• _Problem description_
Each entry is to be given again word for word; images are dropped.

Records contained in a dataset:
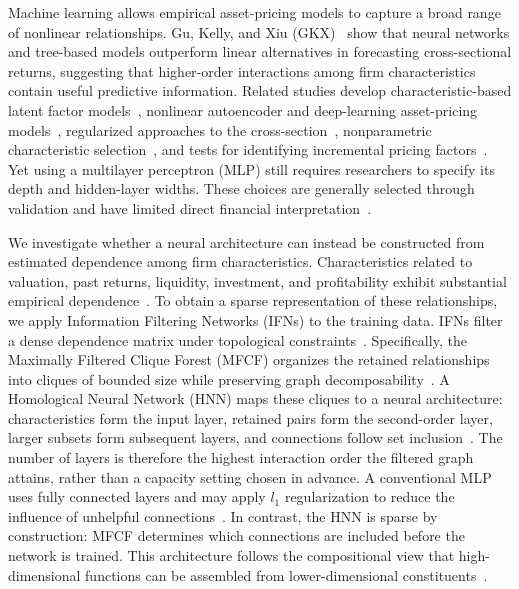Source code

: \documentclass[sigconf,nonacm]{acmart}
\begin{document}
Machine learning allows empirical asset-pricing models to capture a broad range of nonlinear relationships. Gu, Kelly, and Xiu (GKX)~\cite{gu2020} show that neural networks and tree-based models outperform linear alternatives in forecasting cross-sectional returns, suggesting that higher-order interactions among firm characteristics contain useful predictive information. Related studies develop characteristic-based latent factor models~\cite{kelly2019}, nonlinear autoencoder and deep-learning asset-pricing models~\cite{gu2021autoencoder,chen2024}, regularized approaches to the cross-section~\cite{kozak2020}, nonparametric characteristic selection~\cite{freyberger2020}, and tests for identifying incremental pricing
factors~\cite{feng2020}.
Yet using a multilayer perceptron (MLP) still requires researchers to specify
its depth and hidden-layer widths. These choices are generally selected through
validation and have limited direct financial interpretation~\cite{elsken2019}.

We investigate whether a neural architecture can instead be constructed from estimated dependence among firm characteristics. Characteristics related to valuation, past returns, liquidity, investment, and profitability exhibit substantial empirical dependence~\cite{kozak2020,feng2020}. To obtain a sparse representation of these relationships, we apply Information Filtering Networks (IFNs) to the training data. IFNs filter a dense dependence matrix under topological constraints~\cite{mantegna1999,tumminello2005,massara2017}. Specifically, the Maximally Filtered Clique Forest (MFCF) organizes the retained relationships into cliques of bounded size while preserving graph decomposability~\cite{massara2019}. A Homological Neural Network (HNN) maps these cliques to a neural architecture: characteristics form the input layer, retained pairs form the second-order layer, larger subsets form subsequent layers, and connections follow set inclusion~\cite{wang2023hnn,lin2026}. The number of layers is therefore the highest interaction order the filtered graph attains, rather than a capacity setting chosen in advance. A conventional MLP uses fully connected layers and may apply \(l_1\) regularization to reduce the influence of unhelpful connections~\cite{tibshirani1996,gu2020}. In contrast, the HNN is sparse by construction: MFCF determines which connections are included before the network is trained. This architecture follows the compositional view that high-dimensional functions can be assembled from lower-dimensional constituents~\cite{poggio2017}.
\end{document}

• _Answer box_
Source code

: \documentclass[sigconf,nonacm]{acmart}
\begin{document}
Machine learning allows empirical asset-pricing models to capture a broad range of nonlinear relationships. Gu, Kelly, and Xiu (GKX)~\cite{gu2020} show that neural networks and tree-based models outperform linear alternatives in forecasting cross-sectional returns, suggesting that higher-order interactions among firm characteristics contain useful predictive information. Related studies develop characteristic-based latent factor models~\cite{kelly2019}, nonlinear autoencoder and deep-learning asset-pricing models~\cite{gu2021autoencoder,chen2024}, regularized approaches to the cross-section~\cite{kozak2020}, nonparametric characteristic selection~\cite{freyberger2020}, and tests for identifying incremental pricing
factors~\cite{feng2020}.
Yet using a multilayer perceptron (MLP) still requires researchers to specify
its depth and hidden-layer widths. These choices are generally selected through
validation and have limited direct financial interpretation~\cite{elsken2019}.

We investigate whether a neural architecture can instead be constructed from estimated dependence among firm characteristics. Characteristics related to valuation, past returns, liquidity, investment, and profitability exhibit substantial empirical dependence~\cite{kozak2020,feng2020}. To obtain a sparse representation of these relationships, we apply Information Filtering Networks (IFNs) to the training data. IFNs filter a dense dependence matrix under topological constraints~\cite{mantegna1999,tumminello2005,massara2017}. Specifically, the Maximally Filtered Clique Forest (MFCF) organizes the retained relationships into cliques of bounded size while preserving graph decomposability~\cite{massara2019}. A Homological Neural Network (HNN) maps these cliques to a neural architecture: characteristics form the input layer, retained pairs form the second-order layer, larger subsets form subsequent layers, and connections follow set inclusion~\cite{wang2023hnn,lin2026}. The number of layers is therefore the highest interaction order the filtered graph attains, rather than a capacity setting chosen in advance. A conventional MLP uses fully connected layers and may apply \(l_1\) regularization to reduce the influence of unhelpful connections~\cite{tibshirani1996,gu2020}. In contrast, the HNN is sparse by construction: MFCF determines which connections are included before the network is trained. This architecture follows the compositional view that high-dimensional functions can be assembled from lower-dimensional constituents~\cite{poggio2017}.
\end{document}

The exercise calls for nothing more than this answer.